## What to produce
Leave the pictures out while you restate every entry below word for word.

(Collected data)
-=-=-=-=-

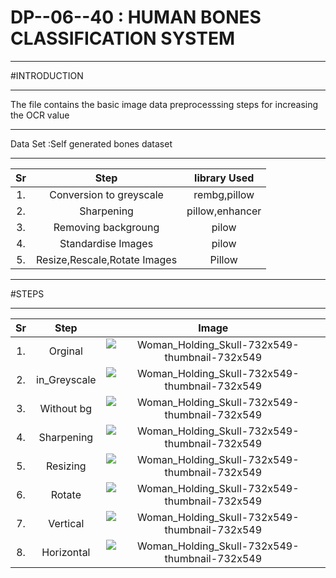 # DP--06--40 : HUMAN BONES CLASSIFICATION SYSTEM
***
#INTRODUCTION
***
The file contains the basic image data preprocesssing steps for increasing the OCR value 
***
Data Set :Self generated bones dataset
***
| Sr | Step |library Used |
|:---:|:----:|:-----------:|
|1.| Conversion to greyscale|rembg,pillow|
|2.| Sharpening |pillow,enhancer|
|3.| Removing backgroung|pilow |
|4.|Standardise Images|pilow |
|5.| Resize,Rescale,Rotate Images| Pillow |
***
   #STEPS
***
| Sr | Step | Image|
|:---:|:----:|:----:|
| 1. | Orginal| ![Woman_Holding_Skull-732x549-thumbnail-732x549](https://github.com/Ketanpolawar/DP--06-40/assets/115727322/60cce4cd-c2b4-49ee-9e66-679f993c109c ) |                                                                                                                             |
| 2. | in_Greyscale|![Woman_Holding_Skull-732x549-thumbnail-732x549](https://github.com/Ketanpolawar/DP--06-40/assets/115727322/7db52f1f-2482-4b49-92ef-f97821046b73) |
| 3. | Without bg|![Woman_Holding_Skull-732x549-thumbnail-732x549](https://github.com/Ketanpolawar/DP--06-40/assets/115727322/d6280ce8-f0f2-4ccb-950d-41f003631e4a)|
| 4. | Sharpening|![Woman_Holding_Skull-732x549-thumbnail-732x549](https://github.com/Ketanpolawar/DP--06--40/assets/115727322/e9fce731-b0a5-43eb-a7d2-8af60b2702b9)|
| 5. | Resizing | ![Woman_Holding_Skull-732x549-thumbnail-732x549](https://github.com/Ketanpolawar/DP--06--40/assets/115727322/91fb2bb2-69d3-469f-95fa-9f569c85bdf7)|
| 6. | Rotate | ![Woman_Holding_Skull-732x549-thumbnail-732x549](https://github.com/Ketanpolawar/DP--06--40/assets/115727322/182aae69-d36f-43dd-8c0d-50f35a41af1c)|
| 7. | Vertical |![Woman_Holding_Skull-732x549-thumbnail-732x549](https://github.com/Ketanpolawar/DP--06--40/assets/115727322/d0ba3037-2ac3-4d11-b932-23cdd2395e7d)|
| 8. | Horizontal |![Woman_Holding_Skull-732x549-thumbnail-732x549](https://github.com/Ketanpolawar/DP--06--40/assets/115727322/08f38a25-e893-4ac5-8184-a0df3e82f8f0)|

-=-=-=-=-

## Result for this task
 # DP--06--40 : HUMAN BONES CLASSIFICATION SYSTEM
***
#INTRODUCTION
***
The file contains the basic image data preprocesssing steps for increasing the OCR value 
***
Data Set :Self generated bones dataset
***
| Sr | Step |library Used |
|:---:|:----:|:-----------:|
|1.| Conversion to greyscale|rembg,pillow|
|2.| Sharpening |pillow,enhancer|
|3.| Removing backgroung|pilow |
|4.|Standardise Images|pilow |
|5.| Resize,Rescale,Rotate Images| Pillow |
***
   #STEPS
***
| Sr | Step | Image|
|:---:|:----:|:----:|
| 1. | Orginal| ![Woman_Holding_Skull-732x549-thumbnail-732x549](https://github.com/Ketanpolawar/DP--06-40/assets/115727322/60cce4cd-c2b4-49ee-9e66-679f993c109c ) |                                                                                                                             |
| 2. | in_Greyscale|![Woman_Holding_Skull-732x549-thumbnail-732x549](https://github.com/Ketanpolawar/DP--06-40/assets/115727322/7db52f1f-2482-4b49-92ef-f97821046b73) |
| 3. | Without bg|![Woman_Holding_Skull-732x549-thumbnail-732x549](https://github.com/Ketanpolawar/DP--06-40/assets/115727322/d6280ce8-f0f2-4ccb-950d-41f003631e4a)|
| 4. | Sharpening|![Woman_Holding_Skull-732x549-thumbnail-732x549](https://github.com/Ketanpolawar/DP--06--40/assets/115727322/e9fce731-b0a5-43eb-a7d2-8af60b2702b9)|
| 5. | Resizing | ![Woman_Holding_Skull-732x549-thumbnail-732x549](https://github.com/Ketanpolawar/DP--06--40/assets/115727322/91fb2bb2-69d3-469f-95fa-9f569c85bdf7)|
| 6. | Rotate | ![Woman_Holding_Skull-732x549-thumbnail-732x549](https://github.com/Ketanpolawar/DP--06--40/assets/115727322/182aae69-d36f-43dd-8c0d-50f35a41af1c)|
| 7. | Vertical |![Woman_Holding_Skull-732x549-thumbnail-732x549](https://github.com/Ketanpolawar/DP--06--40/assets/115727322/d0ba3037-2ac3-4d11-b932-23cdd2395e7d)|
| 8. | Horizontal |![Woman_Holding_Skull-732x549-thumbnail-732x549](https://github.com/Ketanpolawar/DP--06--40/assets/115727322/08f38a25-e893-4ac5-8184-a0df3e82f8f0)|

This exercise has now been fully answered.